In the meantime, Sanders said, it's important to keep the scandal "in context."
"We must understand when we talk about VA health care, we are talking about the largest integrated health care system in America," he said. The system treats about 6.5 million veterans a year and serves more than 200,000 veterans each day.
The American Customer Satisfaction Index, the nation's only cross-industry measure of customer satisfaction, ranks VA customer satisfaction among the best in the nation--equal to or better than ratings for private sector hospitals.
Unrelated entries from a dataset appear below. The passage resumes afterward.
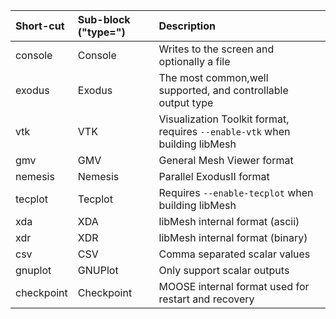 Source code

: | Short-cut | Sub-block ("type=") | Description |
| :- | :- | :- |
| console    | Console | Writes to the screen and optionally a file |
| exodus     | Exodus  | The most common,well supported, and controllable output type |
| vtk        | VTK     | Visualization Toolkit format, requires `--enable-vtk` when building libMesh |
| gmv        | GMV     | General Mesh Viewer format |
| nemesis    | Nemesis | Parallel ExodusII format |
| tecplot    | Tecplot | Requires `--enable-tecplot` when building libMesh |
| xda        | XDA     | libMesh internal format (ascii) |
| xdr        | XDR     | libMesh internal format (binary) |
| csv        | CSV     | Comma separated scalar values |
| gnuplot    | GNUPlot | Only support scalar outputs |
| checkpoint | Checkpoint | MOOSE internal format used for restart and recovery |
A second panel of witnesses, representing veterans' advocacy groups, also testified before the committee on Thursday. Those witnesses -- from the American Legion, Disabled American Veterans, Iraq and Afghanistan Veterans of America, Paralyzed Veterans of America, Student Veterans of America, the Veterans of Foreign Wars of the United States, and Vietnam Veterans of America -- agreed that once veterans get access to care within the VA system, it is high-quality care. The problem is getting access to that care in the first place.
"When I see [my health care provider], they offer me top-notch care," said Ryan Gallucci of the Veterans of Foreign Wars of the United States.
Sanders promised more hearings on the misconduct after the OIG completes its independent investigation in Phoenix.